Fetch me the critter.  I`ll build a fire and cook it on the courthouse square


----------



## hunter_58 (Dec 5, 2007)

I'll bet these panthers carry around an equally elusive copy of the woody's cook book, I've seen neither.


----------



## dawg2 (Dec 5, 2007)

nicodemus said:


> I`m not worried.
> 
> Fetch me the critter.  I`ll build a fire and cook it on the courthouse square



After an unnamed DNR Biologist reviewed my plaster casts he said I could shoot it if it "endangered" me or my family and he did ask that I call him because he really wanted to see it.  I'll holler at you 2nd if I get it, but I ain't eatin' no cat.  I draw the line at Squid (CUTBAIT).  But I am keeping the skull!


----------



## dawg2 (Dec 5, 2007)

Jmike said:


> Good luck, I hope you get a shot at it.


I wish  I still think it's someone's PET.


----------



## Nicodemus (Dec 5, 2007)

dawg2 said:


> After an unnamed DNR Biologist reviewed my plaster casts he said I could shoot it if it "endangered" me or my family and he did ask that I call him because he really wanted to see it.  I'll holler at you 2nd if I get it, but I ain't eatin' no cat.  I draw the line at Squid (CUTBAIT).  But I am keeping the skull!




I ain`t never heard of no attack in Georgia. I surely wouldn`t worry about that happenin`.

As for eatin` one, cougar was a favorite meat of the Rocky Mountain fur trappers in the early 1800s. They liked it better than buffalo. I`ve had bobcat roasted over the coals. It was right good.

Mike, your recipe don`t look bad either!


----------



## dawg2 (Dec 5, 2007)

balvarik said:


> Cougar steaks!
> 
> 1 lb Cougar steak
> Marinade
> ...



I ate enough "monkey on a stick" in Central America, I'm not eating cat!


----------



## BillCarson (Dec 5, 2007)

dawg2 said:


> After an unnamed DNR Biologist reviewed my plaster casts he said I could shoot it if it "endangered" me or my family and he did ask that I call him because he really wanted to see it.  I'll holler at you 2nd if I get it, but I ain't eatin' no cat.  I draw the line at Squid (CUTBAIT).  But I am keeping the skull!

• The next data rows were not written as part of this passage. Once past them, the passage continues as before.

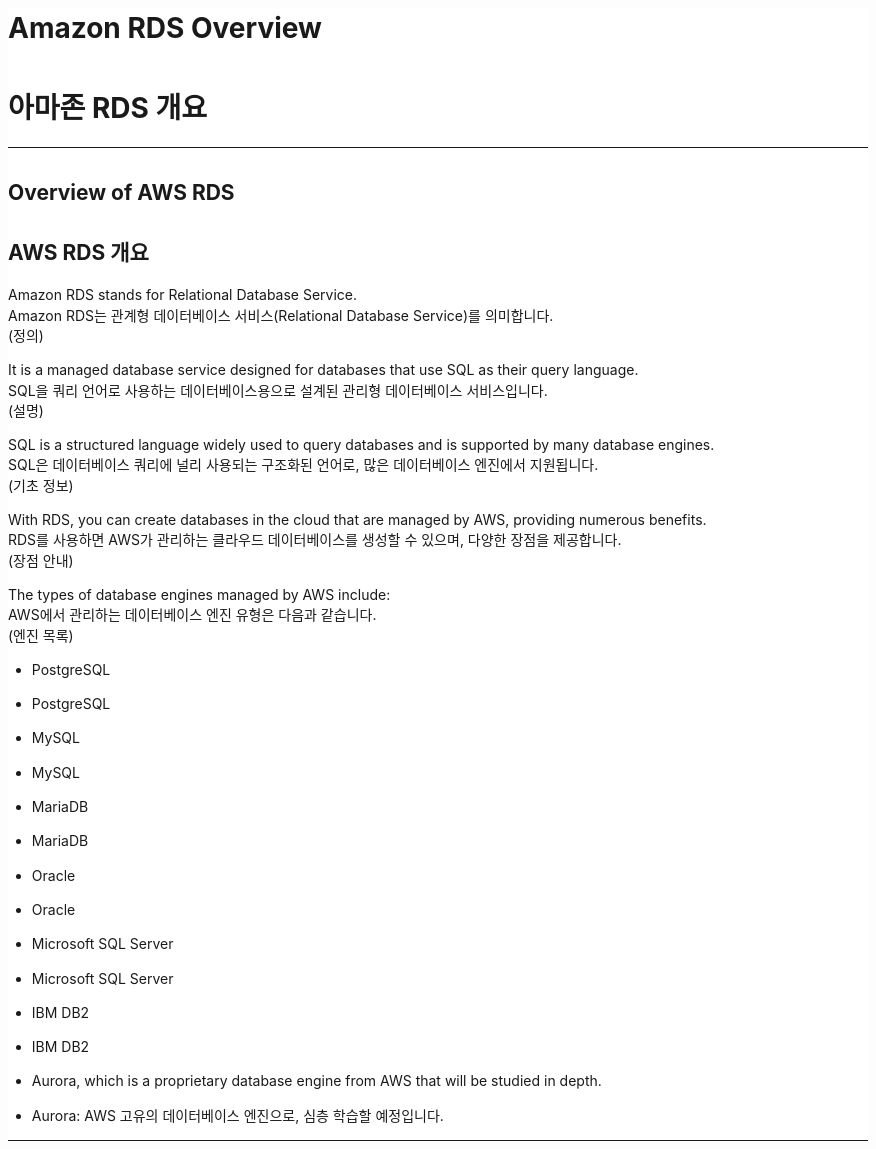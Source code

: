 # Amazon RDS Overview  
# 아마존 RDS 개요  

---

## Overview of AWS RDS  
## AWS RDS 개요  

Amazon RDS stands for Relational Database Service.  
Amazon RDS는 관계형 데이터베이스 서비스(Relational Database Service)를 의미합니다.  
(정의)

It is a managed database service designed for databases that use SQL as their query language.  
SQL을 쿼리 언어로 사용하는 데이터베이스용으로 설계된 관리형 데이터베이스 서비스입니다.  
(설명)

SQL is a structured language widely used to query databases and is supported by many database engines.  
SQL은 데이터베이스 쿼리에 널리 사용되는 구조화된 언어로, 많은 데이터베이스 엔진에서 지원됩니다.  
(기초 정보)

With RDS, you can create databases in the cloud that are managed by AWS, providing numerous benefits.  
RDS를 사용하면 AWS가 관리하는 클라우드 데이터베이스를 생성할 수 있으며, 다양한 장점을 제공합니다.  
(장점 안내)

The types of database engines managed by AWS include:  
AWS에서 관리하는 데이터베이스 엔진 유형은 다음과 같습니다.  
(엔진 목록)

- PostgreSQL  
- PostgreSQL  

- MySQL  
- MySQL  

- MariaDB  
- MariaDB  

- Oracle  
- Oracle  

- Microsoft SQL Server  
- Microsoft SQL Server  

- IBM DB2  
- IBM DB2  

- Aurora, which is a proprietary database engine from AWS that will be studied in depth.  
- Aurora: AWS 고유의 데이터베이스 엔진으로, 심층 학습할 예정입니다.  

---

Why is it necessary or even amusing to blast this panther(?), if it isnt bothering anyone or attacking cattle or livestock?
Why not just leave the thing alone..and try to photograph it with a telephoto lens.
Shooting with a camera takes a lot more skill and woods knowledge than blasting away with a rifle or shotgun.
I'm a reformed deer hunter..thats why I say that. Now I know everyone will want to string me up after that remark. I'm not going there AT ALL..dont even try to lure me into that debate.
I am pulling for the panther.
Happy days,
Douglas


----------



## jody7818 (Dec 6, 2007)

DougBush said:


> Why is it necessary or even amusing to blast this panther(?), if it isnt bothering anyone or attacking cattle or livestock?
> Why not just leave the thing alone..and try to photograph it with a telephoto lens.



With all the stories floating around of Georgia having black panthers, there's got to be a good population of them.  They might need to be thinned out...reckon? 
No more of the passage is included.